Par Jean-Christophe MARY
Un soir de Noël, la jeune Clara se voit offrir un pantin inanimé, un casse-noisette. Alors qu’elle le tient dans ses bras, elle s’endort et rêve d’un univers fantasque où les jouets et les peurs prennent vie. Paru à Berlin en 1816, ce conte d’Hoffmann, maître du romantisme allemand, inspire à Marius Petipa une première version dansée en 1892. Au milieu de soldats de plomb, de rats et de poupées à la taille démesurée, le monde de l’enfance devient ballet. Les songes et cauchemars de Clara sont portés par la partition étincelante et colorée de Tchaïkovski. En 1985, Rudolf Noureev remonte le ballet à l’Opéra national de Paris dans des décors et costumes qui soulignent l’étrangeté du conte. Flocons de neige, fleurs et paysages enchantés forment le décor d’une chorégraphie éblouissante. Guidée par le pantin de bois devenu prince charmant, la jeune Clara affronte ses désirs et ses angoisses au fil d’un récit initiatique.

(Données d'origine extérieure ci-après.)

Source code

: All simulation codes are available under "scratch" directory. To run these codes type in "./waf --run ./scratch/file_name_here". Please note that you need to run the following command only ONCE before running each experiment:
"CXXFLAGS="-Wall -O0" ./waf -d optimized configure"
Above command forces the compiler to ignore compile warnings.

Depuis sa création en décembre 1892 à St Pétersbourg, « Casse-Noisette » est devenu au fil du temps un véritable symbole musical. Après neuf d’absence à l’Opéra National de Paris, le retour en scène de ce « Casse-Noisette » de Rudolf Noureev devenu depuis 1985, l’un des joyaux du répertoire du Ballet de l’Opéra national de Paris était très attendu pour Noël 2023. Et on peut déjà dire que cette reprise est une belle réussite. Le charme de cette chorégraphie très « musicale » opère de bout en bout sur les 2 actes et 11 tableaux qui nous transportent au XVIIIe à la Pompadour, époque choisie par Nicolas Georgiadis, concepteur des décors et des costumes de cette production de 1985. La rue, le salon, l’arbre de Noël, le combat le royaume des Neiges, le bal, les décors inspirés du 19eme où ces multiples personnages évoluant sur la musique enivrante de Tchaïkovski sont chaleureux et nous transporte dans une chaleureuse féérie. Et surtout dans les rôles principaux, deux artistes irradient la scène et transcendent le tout. Ce soir dans le rôle de Clara, Marine Ganio évolue sur le plateau avec un naturel désarmant. Sa technique est très assurée nous offre de belles variations dans une danse des plus naturelle et vivante qui soit à travers de belles descentes de pointes. Son jeu et sa caractérisation du personnage montrent une belle maturité.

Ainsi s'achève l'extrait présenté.